“I think I’m protecting things that can’t be replaced once they’re gone.”
“And I think I’m building things that can make what’s here stronger.”
We’ve reached my car. The conversation should end here, but neither of us moves.
“Can I ask you something?” Grayson leans against my passenger door, folding his arms like he’s settling in for anargument. He’s close enough that the woodsy scent of him sneaks into my lungs, unhelpfully distracting.
“Shoot.”
“What made you this determined to fight change?”
The question knocks me off balance. His gaze isn’t sharp this time—it’s curious, steady, and that makes it worse.
“I’m not fighting change. I’m fighting replacement.” My fingers toy with my keys, metal edges digging into my palm.
“There’s a reason, though.” His voice is low, almost reluctant. “A reason you turned this into a war.”
I could deflect, make a joke, but the shadows between the streetlights feel safer somehow. Honest.
“I had a business partner once, a person I trusted. We planned everything together—the shop, the recipes, the future.” My voice tightens, and I press my hand flat to the cold car roof, needing the anchor. “And then I found out he’d been planning to cut me out. Bought me out behind my back. Took everything. The business, the money, even the relationship. We were engaged.”
Grayson doesn’t speak. The silence leaves room for the memory to throb like a bruise.
“So when someone shows up with big plans, deciding what my future should look like?—”
“You see him,” Grayson finishes quietly.
“Exactly.” I force a laugh that dies too quickly. “Someone with more resources deciding I don’t matter.”
“That’s not what this is.” His tone is sharper now, defensive.
“Isn’t it? You drew plans that assumed my shop was disposable. You’re talking about preserving community character while erasing the people who make it.”
“I’m trying to build a future.”
“David thought he was building a future too—more scalable, more profitable. Looked just like our dream on paper. But it wasn’t the same.” My throat tightens around the words.
I unlock the door with hands that won’t stay steady. “I should go.”
“Michelle, wait.”
I freeze, hand on the handle. His shadow stretches across the pavement toward me, long and dark.
“This isn’t the same,” he says, quieter now. “I’m not trying to cut you out.”
“No. Just make me irrelevant.”
“I’m trying to find a way it works together.”
The parking lot is empty, the waves pounding louder in the silence between us. I tilt my chin up, meet his eyes. There’s something raw there I don’t know what to do with.

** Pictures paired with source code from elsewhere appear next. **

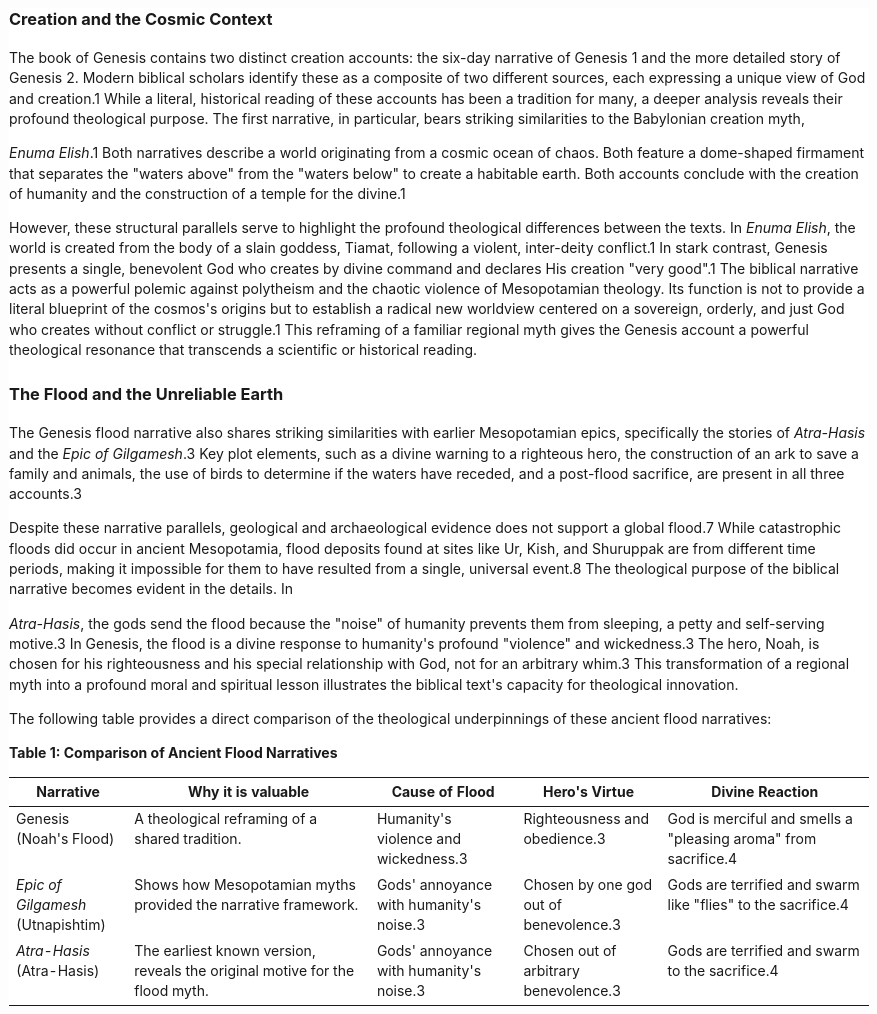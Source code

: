 ### Creation and the Cosmic Context   
   
The book of Genesis contains two distinct creation accounts: the six-day narrative of Genesis 1 and the more detailed story of Genesis 2. Modern biblical scholars identify these as a composite of two different sources, each expressing a unique view of God and creation.1 While a literal, historical reading of these accounts has been a tradition for many, a deeper analysis reveals their profound theological purpose. The first narrative, in particular, bears striking similarities to the Babylonian creation myth,   
   
_Enuma Elish_.1 Both narratives describe a world originating from a cosmic ocean of chaos. Both feature a dome-shaped firmament that separates the "waters above" from the "waters below" to create a habitable earth. Both accounts conclude with the creation of humanity and the construction of a temple for the divine.1   
   
However, these structural parallels serve to highlight the profound theological differences between the texts. In _Enuma Elish_, the world is created from the body of a slain goddess, Tiamat, following a violent, inter-deity conflict.1 In stark contrast, Genesis presents a single, benevolent God who creates by divine command and declares His creation "very good".1 The biblical narrative acts as a powerful polemic against polytheism and the chaotic violence of Mesopotamian theology. Its function is not to provide a literal blueprint of the cosmos's origins but to establish a radical new worldview centered on a sovereign, orderly, and just God who creates without conflict or struggle.1 This reframing of a familiar regional myth gives the Genesis account a powerful theological resonance that transcends a scientific or historical reading.   
   
### The Flood and the Unreliable Earth   
   
The Genesis flood narrative also shares striking similarities with earlier Mesopotamian epics, specifically the stories of _Atra-Hasis_ and the _Epic of Gilgamesh_.3 Key plot elements, such as a divine warning to a righteous hero, the construction of an ark to save a family and animals, the use of birds to determine if the waters have receded, and a post-flood sacrifice, are present in all three accounts.3   
   
Despite these narrative parallels, geological and archaeological evidence does not support a global flood.7 While catastrophic floods did occur in ancient Mesopotamia, flood deposits found at sites like Ur, Kish, and Shuruppak are from different time periods, making it impossible for them to have resulted from a single, universal event.8 The theological purpose of the biblical narrative becomes evident in the details. In   
   
_Atra-Hasis_, the gods send the flood because the "noise" of humanity prevents them from sleeping, a petty and self-serving motive.3 In Genesis, the flood is a divine response to humanity's profound "violence" and wickedness.3 The hero, Noah, is chosen for his righteousness and his special relationship with God, not for an arbitrary whim.3 This transformation of a regional myth into a profound moral and spiritual lesson illustrates the biblical text's capacity for theological innovation.   
   
The following table provides a direct comparison of the theological underpinnings of these ancient flood narratives:   
   
**Table 1: Comparison of Ancient Flood Narratives**   
   
|Narrative|Why it is valuable|Cause of Flood|Hero's Virtue|Divine Reaction|   
|---|---|---|---|---|   
|Genesis (Noah's Flood)|A theological reframing of a shared tradition.|Humanity's violence and wickedness.3|Righteousness and obedience.3|God is merciful and smells a "pleasing aroma" from sacrifice.4|   
|_Epic of Gilgamesh_ (Utnapishtim)|Shows how Mesopotamian myths provided the narrative framework.|Gods' annoyance with humanity's noise.3|Chosen by one god out of benevolence.3|Gods are terrified and swarm like "flies" to the sacrifice.4|   
|_Atra-Hasis_ (Atra-Hasis)|The earliest known version, reveals the original motive for the flood myth.|Gods' annoyance with humanity's noise.3|Chosen out of arbitrary benevolence.3|Gods are terrified and swarm to the sacrifice.4|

“The problem is that some things can’t coexist. You can’t preserve what makes a place special while fundamentally changing it.”
“We won’t know until we try.”
There’s conviction in his voice that makes me think he’s not just talking about development anymore. This parking lot conversation has shifted into dangerous territory.
My heart pounds—not from anger, but from something far more complicated.